The blessing and curse working digitally is Undo (well worn Command-Z on my keyboards) which make fiddling with things infinitely possible and hence slows down the process. Paper has more of an instant feel, especially when working with ink. You have to know what you are doing and commit.
One interesting piece of software is Alchemy, an open source drawing program which doesn't come with any kind of Undo function. Using it gets close to the permanent aspects of paper, but there are still workarounds to correcting mistakes.
Being part of the last generation to basically go through art school without computers I think has aided me in being able to develop a range of ideas. That comes directly from training on working ideas out on paper. You can only show one well per sheet. I think computers aren't so good with this working process and result more constant tweaking and refinement of a single idea.
Kyle Studstill
Theres something to be said about immediate tangible feedback that is hard to replicate in digital form. I approach it as "hard," not "impossible."

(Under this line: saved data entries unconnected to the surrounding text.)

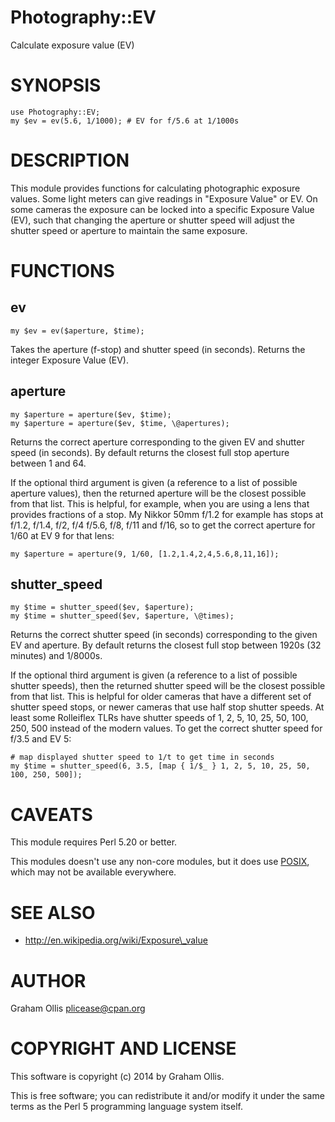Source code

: # Photography::EV

Calculate exposure value (EV)

# SYNOPSIS

    use Photography::EV;
    my $ev = ev(5.6, 1/1000); # EV for f/5.6 at 1/1000s

# DESCRIPTION

This module provides functions for calculating photographic
exposure values.  Some light meters can give readings in 
"Exposure Value" or EV.  On some cameras the exposure can 
be locked into a specific Exposure Value (EV), such that 
changing the aperture or shutter speed will adjust the 
shutter speed or aperture to maintain the same exposure.

# FUNCTIONS

## ev

    my $ev = ev($aperture, $time);

Takes the aperture (f-stop) and shutter speed (in seconds).
Returns the integer Exposure Value (EV).

## aperture

    my $aperture = aperture($ev, $time);
    my $aperture = aperture($ev, $time, \@apertures);

Returns the correct aperture corresponding to the given EV and
shutter speed (in seconds).  By default returns the closest 
full stop aperture between 1 and 64.

If the optional third argument is given (a reference to a list of
possible aperture values), then the returned aperture will be
the closest possible from that list.  This is helpful, for example,
when you are using a lens that provides fractions of a stop.  My
Nikkor 50mm f/1.2 for example has stops at f/1.2, f/1.4, f/2, f/4
f/5.6, f/8, f/11 and f/16, so to get the correct aperture for 
1/60 at EV 9 for that lens:

    my $aperture = aperture(9, 1/60, [1.2,1.4,2,4,5.6,8,11,16]);

## shutter\_speed

    my $time = shutter_speed($ev, $aperture);
    my $time = shutter_speed($ev, $aperture, \@times);

Returns the correct shutter speed (in seconds) corresponding to
the given EV and aperture.  By default returns the closest
full stop between 1920s (32 minutes) and 1/8000s.

If the optional third argument is given (a reference to a list
of possible shutter speeds), then the returned shutter speed
will be the closest possible from that list.  This is helpful
for older cameras that have a different set of shutter speed
stops, or newer cameras that use half stop shutter speeds.
At least some Rolleiflex TLRs have shutter speeds of 1, 2, 5, 10,
25, 50, 100, 250, 500 instead of the modern values.  To get
the correct shutter speed for f/3.5 and EV 5:

    # map displayed shutter speed to 1/t to get time in seconds
    my $time = shutter_speed(6, 3.5, [map { 1/$_ } 1, 2, 5, 10, 25, 50, 100, 250, 500]);

# CAVEATS

This module requires Perl 5.20 or better.

This modules doesn't use any non-core modules, but it does use [POSIX](https://metacpan.org/pod/POSIX), which
may not be available everywhere.

# SEE ALSO

- http://en.wikipedia.org/wiki/Exposure\_value

# AUTHOR

Graham Ollis <plicease@cpan.org>

# COPYRIGHT AND LICENSE

This software is copyright (c) 2014 by Graham Ollis.

This is free software; you can redistribute it and/or modify it under
the same terms as the Perl 5 programming language system itself.
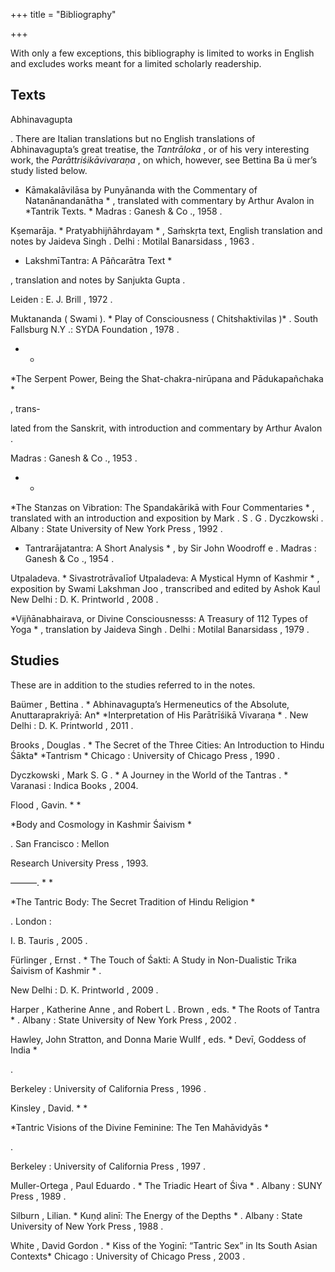 +++
title = "Bibliography"

+++

With only a few exceptions, this bibliography is limited to works in English and excludes works meant for a limited scholarly readership. 

## Texts 



Abhinavagupta 



. There are Italian translations but no English translations of Abhinavagupta’s great treatise, the *Tantrāloka* , or of his very interesting work, the *Parāttriśikāvivaraṇa* , on which, however, see Bettina Ba ü mer’s study listed below. 

* Kāmakalāvilāsa by Punyānanda with the Commentary of Natanānandanātha * , translated with commentary by Arthur Avalon in *Tantrik Texts. * Madras : Ganesh & Co ., 1958 . 

Kṣemarāja. * Pratyabhijñāhrdayam * , Saṁskṛta text, English translation and notes by Jaideva Singh . Delhi : Motilal Banarsidass , 1963 . 

* LakshmīTantra: A Pāñcarātra Text *

, translation and notes by Sanjukta Gupta . 

Leiden : E. J. Brill , 1972 . 

Muktananda \( Swami \). * Play of Consciousness \( Chitshaktivilas \)* . South Fallsburg N.Y .: SYDA Foundation , 1978 . 

* *

*The Serpent Power, Being the Shat-chakra-nirūpana and Pādukapañchaka *

, trans-

lated from the Sanskrit, with introduction and commentary by Arthur Avalon . 

Madras : Ganesh & Co ., 1953 . 

* *

*The Stanzas on Vibration: The Spandakārikā with Four Commentaries * , translated with an introduction and exposition by Mark . S . G . Dyczkowski . Albany : State University of New York Press , 1992 . 

* Tantrarājatantra: A Short Analysis * , by Sir John Woodroff e . Madras : Ganesh & Co ., 1954 . 


Utpaladeva. * Sivastrotrāvalīof Utpaladeva: A Mystical Hymn of Kashmir * , exposition by Swami Lakshman Joo , transcribed and edited by Ashok Kaul New Delhi : D. K. Printworld , 2008 . 

*Vijñānabhairava, or Divine Consciousnesss: A Treasury of 112 Types of Yoga * , translation by Jaideva Singh . Delhi : Motilal Banarsidass , 1979 . 

## Studies 

These are in addition to the studies referred to in the notes. 

Baümer , Bettina . * Abhinavagupta’s Hermeneutics of the Absolute, Anuttaraprakriyā: An* *Interpretation of His Parātrīśikā Vivaraṇa * . New Delhi : D. K. Printworld , 2011 . 

Brooks , Douglas . * The Secret of the Three Cities: An Introduction to Hindu Śākta* *Tantrism * Chicago : University of Chicago Press , 1990 . 

Dyczkowski , Mark S. G . * A Journey in the World of the Tantras . * Varanasi : Indica Books , 2004. 

Flood , Gavin. * *

*Body and Cosmology in Kashmir Śaivism *

. San Francisco : Mellon 

Research University Press , 1993. 

———. * *

*The Tantric Body: The Secret Tradition of Hindu Religion *

. London : 

I. B. Tauris , 2005 . 

Fürlinger , Ernst . * The Touch of Śakti: A Study in Non-Dualistic Trika Śaivism of Kashmir * . 

New Delhi : D. K. Printworld , 2009 . 

Harper , Katherine Anne , and Robert L . Brown , eds. * The Roots of Tantra * . Albany : State University of New York Press , 2002 . 

Hawley, John Stratton, and Donna Marie Wullf , eds. * Devī, Goddess of India *

. 

Berkeley : University of California Press , 1996 . 

Kinsley , David. * *

*Tantric Visions of the Divine Feminine: The Ten Mahāvidyās *

. 

Berkeley : University of California Press , 1997 . 

Muller-Ortega , Paul Eduardo . * The Triadic Heart of Śiva * . Albany : SUNY Press , 1989 . 

Silburn , Lilian. * Kuṇḍ alinī: The Energy of the Depths * . Albany : State University of New York Press , 1988 . 

White , David Gordon . * Kiss of the Yoginī: “Tantric Sex” in Its South Asian Contexts* Chicago : University of Chicago Press , 2003 . 
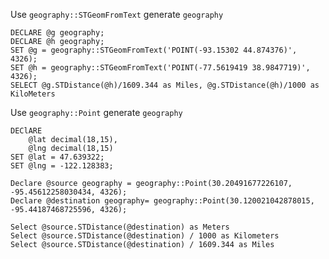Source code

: Use `geography::STGeomFromText` generate `geography`

    DECLARE @g geography;
    DECLARE @h geography;
    SET @g = geography::STGeomFromText('POINT(-93.15302 44.874376)', 4326);
    SET @h = geography::STGeomFromText('POINT(-77.5619419 38.9847719)', 4326);
    SELECT @g.STDistance(@h)/1609.344 as Miles, @g.STDistance(@h)/1000 as KiloMeters

Use `geography::Point` generate `geography`

    DEClARE
        @lat decimal(18,15),
        @lng decimal(18,15)
    SET @lat = 47.639322;
    SET @lng = -122.128383;
        
    Declare @source geography = geography::Point(30.20491677226107, -95.45612258030434, 4326);
    Declare @destination geography= geography::Point(30.120021042878015, -95.44187468725596, 4326);
        
    Select @source.STDistance(@destination) as Meters
    Select @source.STDistance(@destination) / 1000 as Kilometers
    Select @source.STDistance(@destination) / 1609.344 as Miles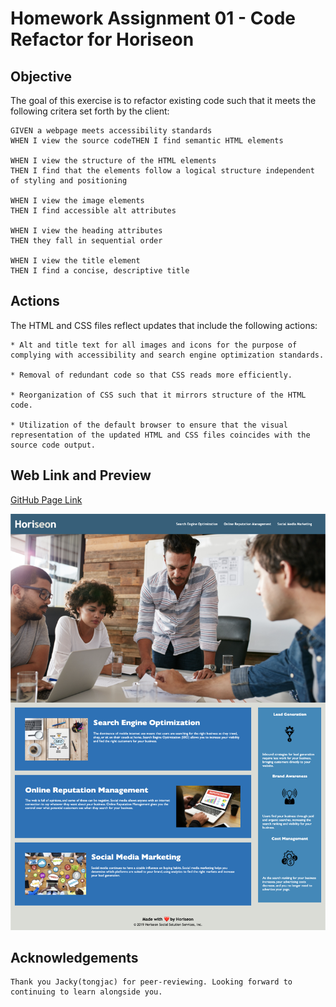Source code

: # Homework Assignment 01 - Code Refactor for Horiseon

## Objective
The goal of this exercise is to refactor existing code such that it meets the following critera set forth by the client:

    GIVEN a webpage meets accessibility standards
    WHEN I view the source codeTHEN I find semantic HTML elements

    WHEN I view the structure of the HTML elements
    THEN I find that the elements follow a logical structure independent of styling and positioning

    WHEN I view the image elements
    THEN I find accessible alt attributes

    WHEN I view the heading attributes
    THEN they fall in sequential order

    WHEN I view the title element
    THEN I find a concise, descriptive title

## Actions
The HTML and CSS files reflect updates that include the following actions:

    * Alt and title text for all images and icons for the purpose of complying with accessibility and search engine optimization standards.

    * Removal of redundant code so that CSS reads more efficiently.

    * Reorganization of CSS such that it mirrors structure of the HTML code.

    * Utilization of the default browser to ensure that the visual representation of the updated HTML and CSS files coincides with the source code output.


## Web Link and Preview

[GitHub Page Link](https://bracamon.github.io/bracamon_hw_01/)

![Horiseon Web Preview](./assets/images/horiseon_website_preview.png)


## Acknowledgements

    Thank you Jacky(tongjac) for peer-reviewing. Looking forward to continuing to learn alongside you.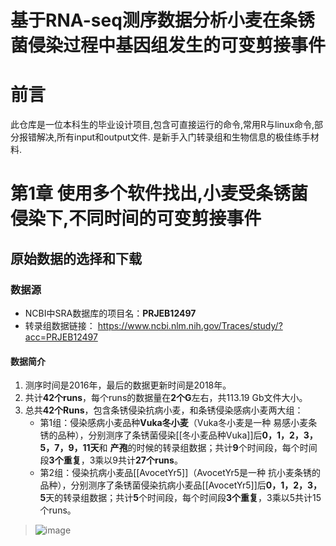 # 基于RNA-seq测序数据分析小麦在条锈 菌侵染过程中基因组发生的可变剪接事件
# 前言
此仓库是一位本科生的毕业设计项目,包含可直接运行的命令,常用R与linux命令,部分报错解决,所有input和output文件. 是新手入门转录组和生物信息的极佳练手材料.
# 第1章 使用多个软件找出,小麦受条锈菌侵染下,不同时间的可变剪接事件
## 原始数据的选择和下载
### 数据源
- NCBI中SRA数据库的项目名：**PRJEB12497**
- 转录组数据链接： https://www.ncbi.nlm.nih.gov/Traces/study/?acc=PRJEB12497
#### 数据简介
1. 测序时间是2016年，最后的数据更新时间是2018年。
2. 共计**42个runs**，每个runs的数据量在**2个G**左右，共113.19 Gb文件大小。
3. 总共**42个Runs**，包含条锈侵染抗病小麦，和条锈侵染感病小麦两大组：
	- 第1组：侵染感病小麦品种**Vuka冬小麦**（Vuka冬小麦是一种 易感小麦条锈的品种），分别测序了条锈菌侵染[[冬小麦品种Vuka]]后**0，1，2，3，5，7，9，11天**和 **产孢**的时候的转录组数据；共计**9**个时间段，每个时间段**3个重复**，3乘以9共计**27个runs**。
	-  第2组：侵染抗病小麦品[[AvocetYr5]]（AvocetYr5是一种 抗小麦条锈的品种），分别测序了条锈菌侵染抗病小麦品[[AvocetYr5]]后**0，1，2，3，5**天的转录组数据；共计**5**个时间段，每个时间段**3个重复**，3乘以5共计15个runs。

> ![image](https://user-images.githubusercontent.com/49728819/122905142-8d50ee80-d383-11eb-9485-221fedcefb3a.png)
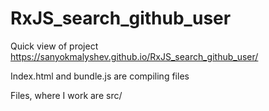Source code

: # RxJS_search_github_user

Quick view of project https://sanyokmalyshev.github.io/RxJS_search_github_user/

Index.html and bundle.js are compiling files

Files, where I work are src/
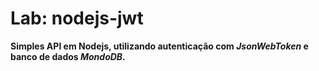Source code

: # **Lab: nodejs-jwt**


**Simples API em Nodejs, utilizando autenticação com *JsonWebToken* e banco de dados *MondoDB*.**

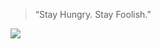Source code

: > “Stay Hungry. Stay Foolish.”

![](https://komarev.com/ghpvc/?username=glitchpast&abbreviated=true)
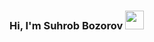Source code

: ### Hi, I'm Suhrob Bozorov <img src="https://media.giphy.com/media/hvRFCLFzcasrR4ia7z/giphy.gif" width="30px">

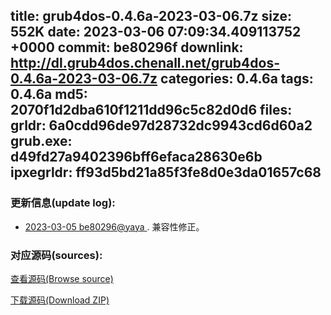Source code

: title: grub4dos-0.4.6a-2023-03-06.7z
size: 552K
date: 2023-03-06 07:09:34.409113752 +0000
commit: be80296f
downlink: http://dl.grub4dos.chenall.net/grub4dos-0.4.6a-2023-03-06.7z
categories: 0.4.6a
tags: 0.4.6a
md5: 2070f1d2dba610f1211dd96c5c82d0d6
files:
  grldr: 6a0cdd96de97d28732dc9943cd6d60a2
  grub.exe: d49fd27a9402396bff6efaca28630e6b
  ipxegrldr: ff93d5bd21a85f3fe8d0e3da01657c68
---

### 更新信息(update log):
  * [2023-03-05 be80296@yaya ](https://github.com/chenall/grub4dos/commit/be80296fdcb6101ee0b7e879ee98bd29e4703261)     ﻿. 兼容性修正。


### 对应源码(sources):
  [查看源码(Browse source)](https://github.com/chenall/grub4dos/tree/be80296fdcb6101ee0b7e879ee98bd29e4703261)

  [下载源码(Download ZIP)](https://github.com/chenall/grub4dos/archive/be80296fdcb6101ee0b7e879ee98bd29e4703261.zip)
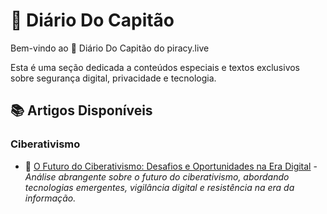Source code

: # 🧭 Diário Do Capitão

Bem-vindo ao 🧭 Diário Do Capitão do piracy.live

Esta é uma seção dedicada a conteúdos especiais e textos exclusivos sobre segurança digital, privacidade e tecnologia.

## 📚 Artigos Disponíveis

### Ciberativismo

- 🔴 [O Futuro do Ciberativismo: Desafios e Oportunidades na Era Digital](./o-futuro-do-ciberativismo-desafios-e-oportunidades-na-era-digital) - *Análise abrangente sobre o futuro do ciberativismo, abordando tecnologias emergentes, vigilância digital e resistência na era da informação.*

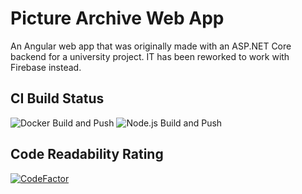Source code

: # Picture Archive Web App

An Angular web app that was originally made with an ASP.NET Core backend for a university project. IT has been reworked to work with Firebase instead.

## CI Build Status 

![Docker Build and Push](https://github.com/LordChunk/PictureArchiveWebApp/workflows/Docker%20Build%20and%20Push/badge.svg)
![Node.js Build and Push](https://github.com/LordChunk/PictureArchiveWebApp/workflows/Node.js%20Build%20and%20Push/badge.svg)

## Code Readability Rating

[![CodeFactor](https://www.codefactor.io/repository/github/lordchunk/picturearchivewebapp/badge)](https://www.codefactor.io/repository/github/lordchunk/picturearchivewebapp)
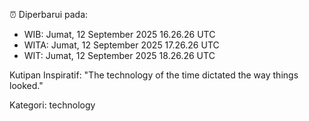 ⏰ Diperbarui pada:
- WIB: Jumat, 12 September 2025 16.26.26 UTC
- WITA: Jumat, 12 September 2025 17.26.26 UTC
- WIT: Jumat, 12 September 2025 18.26.26 UTC

Kutipan Inspiratif:
"The technology of the time dictated the way things looked."


Kategori: technology

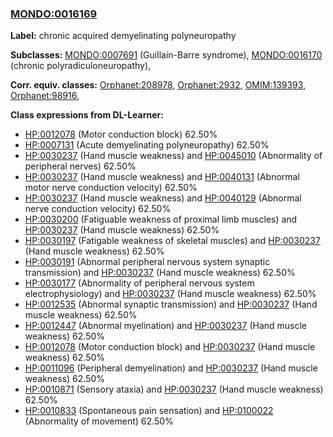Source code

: 
### [MONDO:0016169](http://purl.obolibrary.org/obo/MONDO_0016169)
**Label:** chronic acquired demyelinating polyneuropathy

**Subclasses:** [MONDO:0007691](http://purl.obolibrary.org/obo/MONDO_0007691) (Guillain-Barre syndrome), [MONDO:0016170](http://purl.obolibrary.org/obo/MONDO_0016170) (chronic polyradiculoneuropathy), 

**Corr. equiv. classes:** [Orphanet:208978](http://www.orpha.net/ORDO/Orphanet_208978), [Orphanet:2932](http://www.orpha.net/ORDO/Orphanet_2932), [OMIM:139393](http://purl.obolibrary.org/obo/OMIM_139393), [Orphanet:98916](http://www.orpha.net/ORDO/Orphanet_98916), 

**Class expressions from DL-Learner:**

- [HP:0012078](http://purl.obolibrary.org/obo/HP_0012078) (Motor conduction block) 62.50%
- [HP:0007131](http://purl.obolibrary.org/obo/HP_0007131) (Acute demyelinating polyneuropathy) 62.50%
- [HP:0030237](http://purl.obolibrary.org/obo/HP_0030237) (Hand muscle weakness) and [HP:0045010](http://purl.obolibrary.org/obo/HP_0045010) (Abnormality of peripheral nerves) 62.50%
- [HP:0030237](http://purl.obolibrary.org/obo/HP_0030237) (Hand muscle weakness) and [HP:0040131](http://purl.obolibrary.org/obo/HP_0040131) (Abnormal motor nerve conduction velocity) 62.50%
- [HP:0030237](http://purl.obolibrary.org/obo/HP_0030237) (Hand muscle weakness) and [HP:0040129](http://purl.obolibrary.org/obo/HP_0040129) (Abnormal nerve conduction velocity) 62.50%
- [HP:0030200](http://purl.obolibrary.org/obo/HP_0030200) (Fatiguable weakness of proximal limb muscles) and [HP:0030237](http://purl.obolibrary.org/obo/HP_0030237) (Hand muscle weakness) 62.50%
- [HP:0030197](http://purl.obolibrary.org/obo/HP_0030197) (Fatigable weakness of skeletal muscles) and [HP:0030237](http://purl.obolibrary.org/obo/HP_0030237) (Hand muscle weakness) 62.50%
- [HP:0030191](http://purl.obolibrary.org/obo/HP_0030191) (Abnormal peripheral nervous system synaptic transmission) and [HP:0030237](http://purl.obolibrary.org/obo/HP_0030237) (Hand muscle weakness) 62.50%
- [HP:0030177](http://purl.obolibrary.org/obo/HP_0030177) (Abnormality of peripheral nervous system electrophysiology) and [HP:0030237](http://purl.obolibrary.org/obo/HP_0030237) (Hand muscle weakness) 62.50%
- [HP:0012535](http://purl.obolibrary.org/obo/HP_0012535) (Abnormal synaptic transmission) and [HP:0030237](http://purl.obolibrary.org/obo/HP_0030237) (Hand muscle weakness) 62.50%
- [HP:0012447](http://purl.obolibrary.org/obo/HP_0012447) (Abnormal myelination) and [HP:0030237](http://purl.obolibrary.org/obo/HP_0030237) (Hand muscle weakness) 62.50%
- [HP:0012078](http://purl.obolibrary.org/obo/HP_0012078) (Motor conduction block) and [HP:0030237](http://purl.obolibrary.org/obo/HP_0030237) (Hand muscle weakness) 62.50%
- [HP:0011096](http://purl.obolibrary.org/obo/HP_0011096) (Peripheral demyelination) and [HP:0030237](http://purl.obolibrary.org/obo/HP_0030237) (Hand muscle weakness) 62.50%
- [HP:0010871](http://purl.obolibrary.org/obo/HP_0010871) (Sensory ataxia) and [HP:0030237](http://purl.obolibrary.org/obo/HP_0030237) (Hand muscle weakness) 62.50%
- [HP:0010833](http://purl.obolibrary.org/obo/HP_0010833) (Spontaneous pain sensation) and [HP:0100022](http://purl.obolibrary.org/obo/HP_0100022) (Abnormality of movement) 62.50%


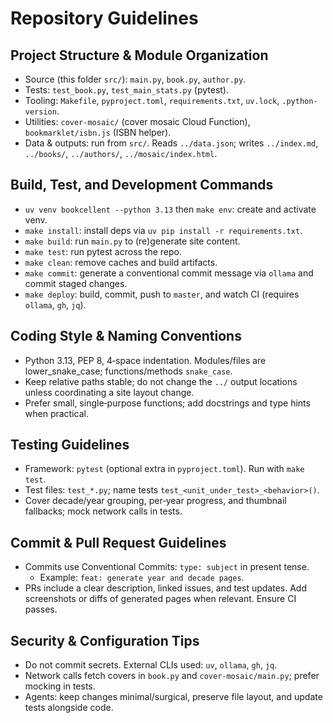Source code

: # Repository Guidelines

## Project Structure & Module Organization
- Source (this folder `src/`): `main.py`, `book.py`, `author.py`.
- Tests: `test_book.py`, `test_main_stats.py` (pytest).
- Tooling: `Makefile`, `pyproject.toml`, `requirements.txt`, `uv.lock`, `.python-version`.
- Utilities: `cover-mosaic/` (cover mosaic Cloud Function), `bookmarklet/isbn.js` (ISBN helper).
- Data & outputs: run from `src/`. Reads `../data.json`; writes `../index.md`, `../books/`, `../authors/`, `../mosaic/index.html`.

## Build, Test, and Development Commands
- `uv venv bookcellent --python 3.13` then `make env`: create and activate venv.
- `make install`: install deps via `uv pip install -r requirements.txt`.
- `make build`: run `main.py` to (re)generate site content.
- `make test`: run pytest across the repo.
- `make clean`: remove caches and build artifacts.
- `make commit`: generate a conventional commit message via `ollama` and commit staged changes.
- `make deploy`: build, commit, push to `master`, and watch CI (requires `ollama`, `gh`, `jq`).

## Coding Style & Naming Conventions
- Python 3.13, PEP 8, 4‑space indentation. Modules/files are lower_snake_case; functions/methods `snake_case`.
- Keep relative paths stable; do not change the `../` output locations unless coordinating a site layout change.
- Prefer small, single‑purpose functions; add docstrings and type hints when practical.

## Testing Guidelines
- Framework: `pytest` (optional extra in `pyproject.toml`). Run with `make test`.
- Test files: `test_*.py`; name tests `test_<unit_under_test>_<behavior>()`.
- Cover decade/year grouping, per‑year progress, and thumbnail fallbacks; mock network calls in tests.

## Commit & Pull Request Guidelines
- Commits use Conventional Commits: `type: subject` in present tense.
  - Example: `feat: generate year and decade pages`.
- PRs include a clear description, linked issues, and test updates. Add screenshots or diffs of generated pages when relevant. Ensure CI passes.

## Security & Configuration Tips
- Do not commit secrets. External CLIs used: `uv`, `ollama`, `gh`, `jq`.
- Network calls fetch covers in `book.py` and `cover-mosaic/main.py`; prefer mocking in tests.
- Agents: keep changes minimal/surgical, preserve file layout, and update tests alongside code.

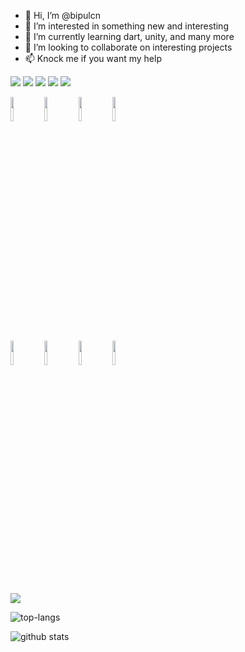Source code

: - 👋 Hi, I’m @bipulcn
- 👀 I’m interested in something new and interesting
- 🌱 I’m currently learning dart, unity, and many more
- 💞️ I’m looking to collaborate on interesting projects
- 📫 Knock me if you want my help

<img src="https://github-readme-stats.vercel.app/api/top-langs?username=bipulcn"/>
<img src="https://github-readme-stats.vercel.app/api?username=bipulcn&show_icons=true"/>
<img src="https://github-readme-stats.vercel.app/api/top-langs?username=bipulcn&layout=compact"/>
<img src="https://github-readme-streak-stats.herokuapp.com/?user=bipulcn"/>
<img src="https://github-readme-stats.vercel.app/api?username=bipulcn&show_icons=true&theme=dark"/>

<code><img width="10%" src="https://www.vectorlogo.zone/logos/python/python-ar21.svg"></code>
<code><img width="10%" src="https://www.vectorlogo.zone/logos/java/java-ar21.svg"></code>
<code><img width="10%" src="https://www.vectorlogo.zone/logos/w3_html5/w3_html5-ar21.svg"></code>
<code><img width="10%" src="https://www.vectorlogo.zone/logos/w3_css/w3_css-ar21.svg"></code>
<br />
<code><img width="10%" src="https://www.vectorlogo.zone/logos/reactjs/reactjs-ar21.svg"></code>
<code><img width="10%" src="https://www.vectorlogo.zone/logos/git-scm/git-scm-ar21.svg"></code>
<code><img width="10%" src="https://www.vectorlogo.zone/logos/github/github-ar21.svg"></code>
<code><img width="10%" src="https://www.vectorlogo.zone/logos/canva/canva-ar21.svg"></code>

<img src="https://github-readme-stats.vercel.app/api/pin/?username=bipulcn&repo=github_profile"/>

![top-langs](https://github-readme-stats.vercel.app/api/top-langs?username=bipulcnt&show_icons=true&theme=radical)

![github stats](https://github-readme-stats.vercel.app/api?username=bipulcn&show_icons=true&theme=radical)
<!---
bipulcn/bipulcn is a ✨ special ✨ repository because its `README.md` (this file) appears on your GitHub profile.
You can click the Preview link to take a look at your changes.
--->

For example, there's the case of how to replicate the subtle tactile feedback your fingers get when reaching for the radio knob in the car without looking - the question for designers thinking about putting touchscreens into cars is whether or not that sense can be captured in any kind of haptic feedback. My guess is yes, it's just quite a bit off - as to be expected, we've focused our efforts on creating technologies that appeal to the visual sense and seem to have forgotten all the others.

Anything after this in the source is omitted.